Would you transcribe the listing that follows word for word, skipping pictures?

EXERCISE DATA Block Start

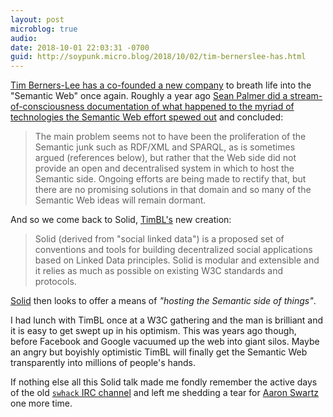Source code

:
 ```yaml
---
layout: post
microblog: true
audio: 
date: 2018-10-01 22:03:31 -0700
guid: http://soypunk.micro.blog/2018/10/02/tim-bernerslee-has.html
---
```

[Tim Berners-Lee has a co-founded a new company](https://www.fastcompany.com/90243936/exclusive-tim-berners-lee-tells-us-his-radical-new-plan-to-upend-the-world-wide-web) to breath life into the "Semantic Web" once again. Roughly a year ago [Sean Palmer did a stream-of-consciousness documentation of what happened to the myriad of technologies the Semantic Web effort spewed out](https://lists.w3.org/Archives/Public/public-lod/2017Oct/0003.html) and concluded:

> The main problem seems not to have been the proliferation of the Semantic junk such as RDF/XML and SPARQL, as is sometimes argued (references below), but rather that the Web side did not provide an open and decentralised system in which to host the Semantic side. Ongoing efforts are being made to rectify that, but there are no promising solutions in that domain and so many of the Semantic Web ideas will remain dormant.

And so we come back to Solid, [TimBL's](https://en.m.wikipedia.org/wiki/Tim_Berners-Lee) new creation:

> Solid (derived from "social linked data") is a proposed set of conventions and tools for building decentralized social applications based on Linked Data principles. Solid is modular and extensible and it relies as much as possible on existing W3C standards and protocols.

[Solid](https://solid.mit.edu) then looks to offer a means of _"hosting the Semantic side of things"_. 

I had lunch with TimBL once at a W3C gathering and the man is brilliant and it is easy to get swept up in his optimism. This was years ago though, before Facebook and Google vacuumed up the web into giant silos. Maybe an angry but boyishly optimistic TimBL will finally get the Semantic Web transparently into millions of people's hands.

If nothing else all this Solid talk made me fondly remember the active days of the old [`swhack` IRC channel](http://blogspace.com/swhack/weblog/) and left me shedding a tear for [Aaron Swartz](http://www.aaronsw.com) one more time.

EXERCISE DATA Block End

SOLVED PROBLEM:
Source code

:
 ```yaml
---
layout: post
microblog: true
audio: 
date: 2018-10-01 22:03:31 -0700
guid: http://soypunk.micro.blog/2018/10/02/tim-bernerslee-has.html
---
```

[Tim Berners-Lee has a co-founded a new company](https://www.fastcompany.com/90243936/exclusive-tim-berners-lee-tells-us-his-radical-new-plan-to-upend-the-world-wide-web) to breath life into the "Semantic Web" once again. Roughly a year ago [Sean Palmer did a stream-of-consciousness documentation of what happened to the myriad of technologies the Semantic Web effort spewed out](https://lists.w3.org/Archives/Public/public-lod/2017Oct/0003.html) and concluded:

> The main problem seems not to have been the proliferation of the Semantic junk such as RDF/XML and SPARQL, as is sometimes argued (references below), but rather that the Web side did not provide an open and decentralised system in which to host the Semantic side. Ongoing efforts are being made to rectify that, but there are no promising solutions in that domain and so many of the Semantic Web ideas will remain dormant.

And so we come back to Solid, [TimBL's](https://en.m.wikipedia.org/wiki/Tim_Berners-Lee) new creation:

> Solid (derived from "social linked data") is a proposed set of conventions and tools for building decentralized social applications based on Linked Data principles. Solid is modular and extensible and it relies as much as possible on existing W3C standards and protocols.

[Solid](https://solid.mit.edu) then looks to offer a means of _"hosting the Semantic side of things"_. 

I had lunch with TimBL once at a W3C gathering and the man is brilliant and it is easy to get swept up in his optimism. This was years ago though, before Facebook and Google vacuumed up the web into giant silos. Maybe an angry but boyishly optimistic TimBL will finally get the Semantic Web transparently into millions of people's hands.

If nothing else all this Solid talk made me fondly remember the active days of the old [`swhack` IRC channel](http://blogspace.com/swhack/weblog/) and left me shedding a tear for [Aaron Swartz](http://www.aaronsw.com) one more time.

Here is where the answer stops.